# Don't go looking for a beach holiday on the Island of Java Indonesia..



## hollydolly (May 7, 2019)

This is 25 minutes long... showing the filth in the rivers of the Island of Java, but you only need to look at it for a few minutes to see what's going on, absolute disgrace...

..... 35 million people rely on it for their water ...


----------



## JustBonee (May 7, 2019)

...   :eeew:


----------



## Keesha (May 7, 2019)

That’s disgusting and if 35 MILLION people are relying on the water then why are they polluting it with everything like this?

Before this I couldn’t have imagined something like this ever happening anywhere. Humans destroy our planet. It’s sad.


----------



## Keesha (May 7, 2019)

Bonnie said:


> ...   :eeew:


Hey Bonnie. Isn’t that a Bichon Frise in your avatar?


----------



## hollydolly (May 7, 2019)

Keesha said:


> That’s disgusting and if 35 MILLION people are relying on the water then why are they polluting it with everything like this?
> 
> Before this I couldn’t have imagined something like this ever happening anywhere. Humans destroy our planet. It’s sad.

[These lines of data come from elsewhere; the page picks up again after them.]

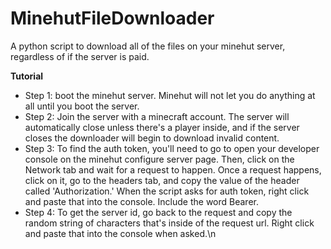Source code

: # MinehutFileDownloader
A python script to download all of the files on your minehut server, regardless of if the server is paid.

**Tutorial**
* Step 1: boot the minehut server. Minehut will not let you do anything at all until you boot the server.
* Step 2: Join the server with a minecraft account. The server will automatically close unless there's a player inside, and if the server closes the downloader will begin to download invalid content.
* Step 3: To find the auth token, you'll need to go to open your developer console on the minehut configure server page. Then, click on the Network tab and wait for a request to happen. Once a request happens, click on it, go to the headers tab, and copy the value of the header called 'Authorization.' When the script asks for auth token, right click and paste that into the console. Include the word Bearer.
* Step 4: To get the server id, go back to the request and copy the random string of characters that's inside of the request url. Right click and paste that into the console when asked.\n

It's hard to even fathom that 35 million people rely on that water... according to the report, the governments are neither able or willing to do anything about it, nor control the massive population explosion which seems to be the cause of it all...,


----------



## Keesha (May 7, 2019)

hollydolly said:


> It's hard to even fathom that 35 million people rely on that water... according to the report, the governments are neither able or willing to do anything about it, nor control the massive population explosion which seems to be the cause of it all...,


Good lord. I’m so very very grateful to be living where we live and how we live. 
I can’t wrap my head around it with holly. Perhaps I’m plain ignorant of worldly affairs but 35 million drinking this water and nobody cares? It’s mind boggling.


----------



## AZ Jim (May 7, 2019)

Insane!  Plastics are convenient but we, *ALL* of us in the* world* need to stop it's use in consumer products.


----------



## hollydolly (May 7, 2019)

Couldn't agree More...I'm just appalled!!... I know both of those presenters on the Video, they're respected TV reporters here in the UK, but I still  went looking for more proof, because it was so hard to even think this is happening to so many...but even on the comments below the video people from Indonesia are confirming that it's true!!


----------



## Falcon (May 7, 2019)

You're  right  Jim    :applause2:


----------



## Keesha (May 7, 2019)

Oddly enough there are many waterways in Java Indonesia that don’t look polluted at all 

Anyer Beach 

Batu Kara’s 

Waterfalls at Baturaden 

Bogor

Pangandanran


----------



## Keesha (May 7, 2019)

Timang Beach 

I realize that these are mostly sea waterways 

It seems so bazaar that all these waters are clean and clear looking but who knows...


----------



## AZ Jim (May 7, 2019)

Keesha said:


> View attachment 65295
> Timang Beach
> View attachment 65296
> I realize that these are mostly sea waterways
> ...


The problem will not go away.  The fact it hasn't swallowed the entire area YET means given time it  will.  Not just JAVA the problem is worldwide.


----------



## Keesha (May 7, 2019)

AZ Jim said:


> The problem will not go away.  The fact it hasn't swallowed the entire area YET means given time it  will.  Not just JAVA the problem is worldwide.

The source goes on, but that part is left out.